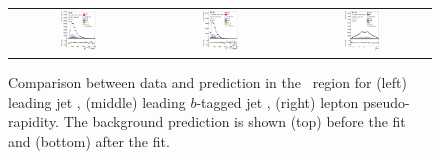 \begin{figure}[tp]
\begin{tabular}{ccc}
  \includegraphics[width=0.27\textwidth]{Analysis/Figures_ttH/tesis_vars/postfit/jet1_pt_6jetin2btagex.eps} &
  \includegraphics[width=0.27\textwidth]{Analysis/Figures_ttH/tesis_vars/postfit/bjet1_pt_6jetin2btagex.eps} &
  \includegraphics[width=0.27\textwidth]{Analysis/Figures_ttH/tesis_vars/postfit/lep_eta_6jetin2btagex.eps} \\
\end{tabular}
\caption{Comparison between data and prediction in the \sixtwo\ region for (left) leading jet \pt, (middle) leading $b$-tagged jet \pt, (right) lepton pseudo-rapidity. The background prediction is shown (top) before the fit and (bottom) after the fit.}
  \label{fig:vars2_sixtwo}
\end{figure}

§ Exercise objective: Give an exact copy of the entries, excluding all pictures.

§ Result:
 \begin{figure}[tp]
\begin{tabular}{ccc}
  \includegraphics[width=0.27\textwidth]{Analysis/Figures_ttH/tesis_vars/postfit/jet1_pt_6jetin2btagex.eps} &
  \includegraphics[width=0.27\textwidth]{Analysis/Figures_ttH/tesis_vars/postfit/bjet1_pt_6jetin2btagex.eps} &
  \includegraphics[width=0.27\textwidth]{Analysis/Figures_ttH/tesis_vars/postfit/lep_eta_6jetin2btagex.eps} \\
\end{tabular}
\caption{Comparison between data and prediction in the \sixtwo\ region for (left) leading jet \pt, (middle) leading $b$-tagged jet \pt, (right) lepton pseudo-rapidity. The background prediction is shown (top) before the fit and (bottom) after the fit.}
  \label{fig:vars2_sixtwo}
\end{figure}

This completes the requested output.